Michael Lind this afternoon in a post on Salon: When party systems collapse in American history, the new party system tends to emerge from within the dominant party.  The defeat…

Michael Lind this afternoon in a post on Salon:

When party systems collapse in American history, the new party system tends to emerge from within the dominant party.  The defeat of the Confederates meant that the politics of the Gilded Age would be fought between the business and farmer wings of the hegemonic Republican Party.  During the New Deal era the intra-party disputes between liberals and Democratic conservatives foreshadowed the disputes between parties in the Reagan era.

If this pattern holds, then in the next generation the “right” is likely to be closer to the neoliberal wing of today’s Democrats than to today’s ultra-libertarian economic conservatives, whose views about entitlements and regulation will marginalize them by 2020 or 2030.  If the post-Reagan Republicans adopt something like the centrist New Democrat neoliberalism of Bill Clinton and Al Gore, then the Democrats may respond by becoming a much more consistently progressive, pro-government and New Deal-ish party on economic issues. 

I wrote this earlier in the comments section for the Obama Speech post:

Another idea for realignment might be for the sensible business types in the GOP to break off from the GOP extremists and join with the Neoliberal or corporate Dems to form a new party. It would really be the old Republican Party, but it will have to call itself something else. The "Money Party" probably won't work. It will embrace free market libertarian ideas, and will leave the extreme cultural conservatives to form their own fringe party.

The Democrats would then re-embrace its original tradition of populism — progressive on economic issues, and moderate on social issues. Its nucleus will be traditional labor, ethnic Catholics/Hispanics, African Americans, Main Street progressives, and maybe in time even southern working class whites. And then a fringe party (it's nucleus the current Greens?) can form further to the left and it can push the populist Democrats to deal with bigger issues that are not exactly "kitchen table"–environment, gay rights, surveillance state, aggressive foreign policy, criminalization of everything, etc. over time. Just thinking out loud here, but this would bring a better balance to our politics that it currently does not have.

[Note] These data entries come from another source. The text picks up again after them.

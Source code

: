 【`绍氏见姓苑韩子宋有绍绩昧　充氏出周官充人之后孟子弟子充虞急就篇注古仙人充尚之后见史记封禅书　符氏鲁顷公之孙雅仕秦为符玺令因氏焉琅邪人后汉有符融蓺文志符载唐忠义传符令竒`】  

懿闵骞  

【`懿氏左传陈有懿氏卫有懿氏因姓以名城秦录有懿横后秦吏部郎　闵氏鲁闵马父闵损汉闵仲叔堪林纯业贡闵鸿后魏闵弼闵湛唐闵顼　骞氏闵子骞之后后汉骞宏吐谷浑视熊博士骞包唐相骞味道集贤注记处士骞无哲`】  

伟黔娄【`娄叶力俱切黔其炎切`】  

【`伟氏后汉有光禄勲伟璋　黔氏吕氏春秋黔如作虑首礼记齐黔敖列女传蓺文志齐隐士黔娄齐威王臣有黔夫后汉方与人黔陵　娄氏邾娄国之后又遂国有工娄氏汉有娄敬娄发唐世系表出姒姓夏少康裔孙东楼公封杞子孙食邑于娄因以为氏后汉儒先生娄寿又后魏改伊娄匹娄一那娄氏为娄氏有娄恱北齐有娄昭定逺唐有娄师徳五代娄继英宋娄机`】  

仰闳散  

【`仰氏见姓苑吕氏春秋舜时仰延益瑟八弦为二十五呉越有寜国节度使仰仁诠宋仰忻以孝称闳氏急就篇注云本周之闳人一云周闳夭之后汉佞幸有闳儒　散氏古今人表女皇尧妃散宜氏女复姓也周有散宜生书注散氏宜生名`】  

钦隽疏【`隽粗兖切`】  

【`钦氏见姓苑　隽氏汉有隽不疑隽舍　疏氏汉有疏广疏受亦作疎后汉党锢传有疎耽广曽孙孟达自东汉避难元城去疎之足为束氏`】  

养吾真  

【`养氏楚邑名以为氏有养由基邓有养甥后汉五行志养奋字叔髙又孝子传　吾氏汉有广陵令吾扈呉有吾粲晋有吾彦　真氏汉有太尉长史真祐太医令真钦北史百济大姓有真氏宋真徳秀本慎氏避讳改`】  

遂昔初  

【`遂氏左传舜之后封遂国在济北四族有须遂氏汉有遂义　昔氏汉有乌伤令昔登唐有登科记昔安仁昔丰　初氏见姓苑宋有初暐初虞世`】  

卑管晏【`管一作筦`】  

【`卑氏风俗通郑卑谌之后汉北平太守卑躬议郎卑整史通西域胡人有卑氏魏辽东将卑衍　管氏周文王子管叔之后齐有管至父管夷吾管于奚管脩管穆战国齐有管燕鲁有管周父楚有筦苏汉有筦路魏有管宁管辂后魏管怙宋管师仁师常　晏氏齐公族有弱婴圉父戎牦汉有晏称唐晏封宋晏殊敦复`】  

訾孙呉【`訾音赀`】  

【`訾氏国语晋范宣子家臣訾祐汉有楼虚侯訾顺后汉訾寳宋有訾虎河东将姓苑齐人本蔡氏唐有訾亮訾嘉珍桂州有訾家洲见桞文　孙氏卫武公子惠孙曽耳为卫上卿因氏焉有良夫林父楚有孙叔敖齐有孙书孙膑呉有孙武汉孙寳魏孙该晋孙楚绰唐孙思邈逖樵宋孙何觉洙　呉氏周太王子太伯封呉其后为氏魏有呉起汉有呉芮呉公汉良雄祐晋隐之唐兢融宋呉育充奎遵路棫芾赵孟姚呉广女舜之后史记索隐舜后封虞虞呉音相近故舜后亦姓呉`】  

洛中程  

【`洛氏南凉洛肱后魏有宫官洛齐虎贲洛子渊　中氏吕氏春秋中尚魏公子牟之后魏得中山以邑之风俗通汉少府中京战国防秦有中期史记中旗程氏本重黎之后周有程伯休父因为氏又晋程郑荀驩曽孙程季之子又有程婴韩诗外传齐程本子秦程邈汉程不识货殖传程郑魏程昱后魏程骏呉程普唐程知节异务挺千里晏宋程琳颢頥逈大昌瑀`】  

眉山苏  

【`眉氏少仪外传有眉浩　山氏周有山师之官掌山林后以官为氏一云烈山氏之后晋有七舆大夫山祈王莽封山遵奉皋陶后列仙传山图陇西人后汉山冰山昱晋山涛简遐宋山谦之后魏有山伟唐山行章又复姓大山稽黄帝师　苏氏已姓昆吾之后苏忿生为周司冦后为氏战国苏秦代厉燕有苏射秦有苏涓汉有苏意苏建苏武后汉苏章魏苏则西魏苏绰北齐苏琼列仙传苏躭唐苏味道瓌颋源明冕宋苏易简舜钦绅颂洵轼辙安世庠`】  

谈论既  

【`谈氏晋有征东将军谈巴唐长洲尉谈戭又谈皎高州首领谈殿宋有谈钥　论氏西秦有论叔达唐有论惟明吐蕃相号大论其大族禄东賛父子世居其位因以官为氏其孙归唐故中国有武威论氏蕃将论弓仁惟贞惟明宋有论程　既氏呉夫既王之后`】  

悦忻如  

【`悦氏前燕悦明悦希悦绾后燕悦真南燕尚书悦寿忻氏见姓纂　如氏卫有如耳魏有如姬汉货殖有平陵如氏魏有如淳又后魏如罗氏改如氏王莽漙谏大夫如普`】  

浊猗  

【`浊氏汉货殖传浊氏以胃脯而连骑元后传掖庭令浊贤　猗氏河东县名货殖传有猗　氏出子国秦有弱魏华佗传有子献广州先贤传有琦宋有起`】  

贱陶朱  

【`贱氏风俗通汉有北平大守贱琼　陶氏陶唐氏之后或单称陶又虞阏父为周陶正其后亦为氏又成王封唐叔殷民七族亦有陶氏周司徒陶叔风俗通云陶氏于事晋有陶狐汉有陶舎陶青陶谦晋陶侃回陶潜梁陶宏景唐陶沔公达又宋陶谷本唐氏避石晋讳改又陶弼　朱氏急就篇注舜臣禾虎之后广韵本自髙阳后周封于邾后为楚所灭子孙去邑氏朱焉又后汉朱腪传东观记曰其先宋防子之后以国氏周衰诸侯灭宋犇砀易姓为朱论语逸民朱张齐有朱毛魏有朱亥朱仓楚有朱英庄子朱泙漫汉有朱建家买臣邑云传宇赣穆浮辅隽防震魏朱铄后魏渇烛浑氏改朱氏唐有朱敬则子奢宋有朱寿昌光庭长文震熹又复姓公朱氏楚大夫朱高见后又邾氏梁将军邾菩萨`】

I think demographic changes will clear force party realignments, whether or not Lind or my scenario has any basis in reality.  I think that cultural conservatism will always have its deadenders–as Lind says in his article–

No doubt some Reaganite conservatives will continue to fight the old battles, like the Japanese soldiers who hid on Pacific islands for decades, fighting a war that had long before been lost.  But as a formula for achieving a governing majority in the United States, Reaganism is finished.

Whether this kind of change will have much of an impact on Obama's second term is doubtful, but I think in the long run, he's right. But one might also ask whether it will make that much of a difference if this new, secular, non-nostalgic culturally left politics will have the political awareness and the will to take on Big Money.